Before initiating change, you must have an accurate assessment of what really is happening in the organization. You must be inquisitive and you should:

  • Assemble a group of trusted “advisors” who will meet as a group or individually to provide feedback.
  • Interview employees at all levels of the organization.
  • Review documents such as past performance reviews or disciplinary actions.
  • Use an established organizational assessment instrument such as McKinsey’s “Self-Assessment Grid” or the U.S. Army’s Command Climate.
  • Survey all employees, while understanding the limitations of any survey.
  • Be present – be seen in and about the organization, watching employees at work, engaging in informal conversations, sensing the organization’s climate.

In addition, you should ensure that any “messenger” delivering unwelcome news is listened to, and protected. This process will provide information on the organization’s purposes, strategies and plans, structure, management systems (rewards, incentives, communications, work processes), technologies, human resources, relationships, climate and leadership (both formal and informal).

This information will help you to establish a roadmap for change. While managers must understand the steps in change, establishing a sense of urgency is the first, and probably the most difficult step. You should find strategies to communicate that urgency. You must also recognize that in today’s organization information appears simultaneously in many places and in many ways, and plans are revised instantly – and, consequently, decision making should be a part of everyone’s job and decisions must be agile and responsive. You should support efforts to teach and practice decision-making, and assist others in evaluating all decisions.

Before you begin to manage others, you must manage yourself – your integrity, character, knowledge, wisdom, words and acts. You must be clear about what you must accomplish, but also be realistic and willing to push the limits and boundaries of the organization’s processes and procedures.

You must ensure that employees are cared for, practicing what may be termed “human due diligence.” In stressful or chaotic situations, employees must continue to meet expectations but may require special accommodations – the ability to work from home if travel is difficult, time to debrief with coworkers or engage in stress-reducing activities, for example, even at a time when the organization’s processes and performance are being scrutinized.

You must be unafraid of innovation.
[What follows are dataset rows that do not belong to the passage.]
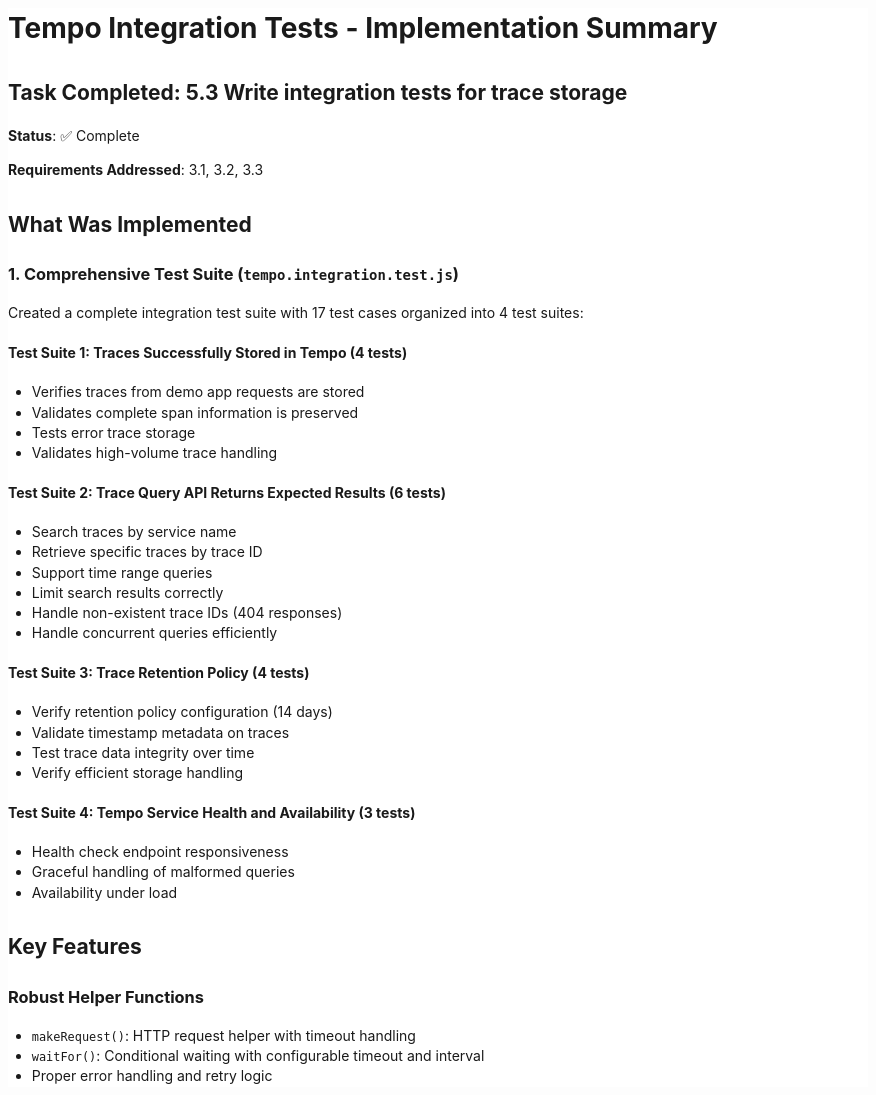 # Tempo Integration Tests - Implementation Summary

## Task Completed: 5.3 Write integration tests for trace storage

**Status**: ✅ Complete

**Requirements Addressed**: 3.1, 3.2, 3.3

## What Was Implemented

### 1. Comprehensive Test Suite (`tempo.integration.test.js`)

Created a complete integration test suite with 17 test cases organized into 4 test suites:

#### Test Suite 1: Traces Successfully Stored in Tempo (4 tests)
- Verifies traces from demo app requests are stored
- Validates complete span information is preserved
- Tests error trace storage
- Validates high-volume trace handling

#### Test Suite 2: Trace Query API Returns Expected Results (6 tests)
- Search traces by service name
- Retrieve specific traces by trace ID
- Support time range queries
- Limit search results correctly
- Handle non-existent trace IDs (404 responses)
- Handle concurrent queries efficiently

#### Test Suite 3: Trace Retention Policy (4 tests)
- Verify retention policy configuration (14 days)
- Validate timestamp metadata on traces
- Test trace data integrity over time
- Verify efficient storage handling

#### Test Suite 4: Tempo Service Health and Availability (3 tests)
- Health check endpoint responsiveness
- Graceful handling of malformed queries
- Availability under load

## Key Features

### Robust Helper Functions
- `makeRequest()`: HTTP request helper with timeout handling
- `waitFor()`: Conditional waiting with configurable timeout and interval
- Proper error handling and retry logic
Chaos provides an opportunity to be creative. Normal times lead to business-as-usual; chaotic times call for innovation. Joel Barker, in his book The Power of Vision, urges managers to innovate “at the verge” where processes that appear to be different contribute to a new process that combines elements of both. John Varney suggests that people are more creative when they intentionally take breaks or engage in play (“Tapping Creativity” October 2009). New partners may lead to such innovation.

As you assume the leadership position, you will find an organization in chaos, where employees feel threatened, angry, frustrated or confused. Your task will be to understand the organization and to move it to being a chaordic organization that is owned by all employees at all levels of the organization. A community that distributes power and governance throughout the organization, embraces diversity and change and is both malleable and durable. A place where quite ordinary people can do extraordinary things. There is a great temptation to move toward order and predictability, to use the skills of control and efficiency taught in many administration classes and encouraged by political and appointed leadership. However, you will be most effective if you accept the challenge of living with the chaos and seeking to establish a nimble, chaordic organization.